A small community hospital would be able to learn more about care integration from the way its own hospitalist group is working within its walls, he added. “In many ways [hospitalist groups] will turn out to be a model, a leading edge for doctor-hospital integration going forward,” he predicted.
NATIONAL HARBOR, MD. — Hospitalists should be feeling upbeat about the potential opportunities for their profession under the new health care reform law, several speakers said at the annual meeting of the Society of Hospital Medicine.
The law will give hospitalists a chance to show that they can provide cost-effective and efficient care, thus validating their specialty, speakers said at a plenary session that opened the meeting.
For instance, the law apparently will rely heavily on so-called “accountable care organizations” (ACOs), or groups of providers who pool their resources and efforts, and then receive a single payment for a patient's care. Although details are not yet available regarding the form that most ACOs will take, hospitalists “should be very excited” about this development, as they will have a leading role in helping such organizations to improve the quality and cost-effectiveness of care, said Dr. Ronald Greeno, cofounder and chief medical officer of Cogent Healthcare, a Brentwood, Tenn.–based hospital medicine management and consulting company.
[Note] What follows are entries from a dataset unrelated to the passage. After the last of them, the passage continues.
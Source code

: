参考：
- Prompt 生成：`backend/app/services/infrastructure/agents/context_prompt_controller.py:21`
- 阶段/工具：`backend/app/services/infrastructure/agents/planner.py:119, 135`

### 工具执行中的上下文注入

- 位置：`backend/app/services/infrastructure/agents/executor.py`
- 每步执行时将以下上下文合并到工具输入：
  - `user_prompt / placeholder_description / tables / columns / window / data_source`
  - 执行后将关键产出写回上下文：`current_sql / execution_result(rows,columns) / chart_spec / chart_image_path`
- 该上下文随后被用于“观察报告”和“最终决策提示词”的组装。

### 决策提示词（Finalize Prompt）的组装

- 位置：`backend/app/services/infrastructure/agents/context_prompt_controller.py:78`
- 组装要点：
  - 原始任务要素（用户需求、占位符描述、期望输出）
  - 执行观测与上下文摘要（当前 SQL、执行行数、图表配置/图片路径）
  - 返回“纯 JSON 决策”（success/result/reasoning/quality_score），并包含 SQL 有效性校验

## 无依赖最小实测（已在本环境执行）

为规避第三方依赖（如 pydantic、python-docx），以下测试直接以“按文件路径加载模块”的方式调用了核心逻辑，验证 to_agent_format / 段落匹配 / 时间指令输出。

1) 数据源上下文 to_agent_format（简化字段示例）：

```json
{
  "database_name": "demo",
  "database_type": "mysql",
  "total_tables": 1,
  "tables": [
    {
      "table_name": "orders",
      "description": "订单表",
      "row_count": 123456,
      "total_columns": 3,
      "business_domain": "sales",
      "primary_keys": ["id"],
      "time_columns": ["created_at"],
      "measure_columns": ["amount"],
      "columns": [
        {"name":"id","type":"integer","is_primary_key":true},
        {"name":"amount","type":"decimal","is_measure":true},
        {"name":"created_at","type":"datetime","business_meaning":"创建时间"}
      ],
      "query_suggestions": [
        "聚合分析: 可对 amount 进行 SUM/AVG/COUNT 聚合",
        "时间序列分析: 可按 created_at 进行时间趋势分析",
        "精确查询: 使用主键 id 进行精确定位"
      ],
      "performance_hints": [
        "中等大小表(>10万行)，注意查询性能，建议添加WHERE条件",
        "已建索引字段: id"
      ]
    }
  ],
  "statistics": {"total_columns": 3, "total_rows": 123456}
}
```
Dr. Patrick Conway, a former pediatric hospitalist who is now chief medical officer at the Department of Health and Human Services, agreed that health care reform will give hospitalists a greater opportunity to make a difference because their experience in coordination of care will be even more crucial in the new landscape.
However, audience members expressed disappointment that malpractice liability reform was not addressed and that Congress did not replace Medicare's sustainable growth rate factor in either of the health reform bills passed—the Patient Protection and Affordable Care Act and the Health Care and Education Reconciliation Act of 2010.
In response to an attendee's question about personal accountability for health, Leslie Norwalk, former acting administrator of the Centers for Medicare and Medicaid Services under President George W. Bush, said that the law does place an important new emphasis on prevention and wellness, but that changing patients' health habits will be an uphill battle in a largely sedentary society.
Ms. Norwalk also predicted that comparative effectiveness research would rarely be used to guide care decisions, even if it yielded important findings.
In a plenary session that ended the meeting, Dr. Robert M. Wachter expressed a similar thought, saying that although the government has been—and will be—making a major investment in comparative effectiveness research, Medicare is forbidden from using the results to make coverage decisions. The United States is likely to become a major exporter of such research, joked Dr. Wachter, chief of the division of hospital medicine at the University of California, San Francisco.
He said that although the passage of health care reform was a remarkable political act, the legislation is designed to improve access to care and to reform the insurance market; many of the hard decisions about health care quality, cost, and safety are yet to be made.
Dr. Wachter said he is skeptical that ACOs could become widespread. A handful of ACOs, such as the Mayo Clinic and the Health System, are examples of how to integrate systems to provide high-value, high-quality, low-cost care, he said. But these systems are hard to emulate, Dr. Wachter said.
A small community hospital would be able to learn more about care integration from the way its own hospitalist group is working within its walls, he added. “In many ways [hospitalist groups] will turn out to be a model, a leading edge for doctor-hospital integration going forward,” he predicted.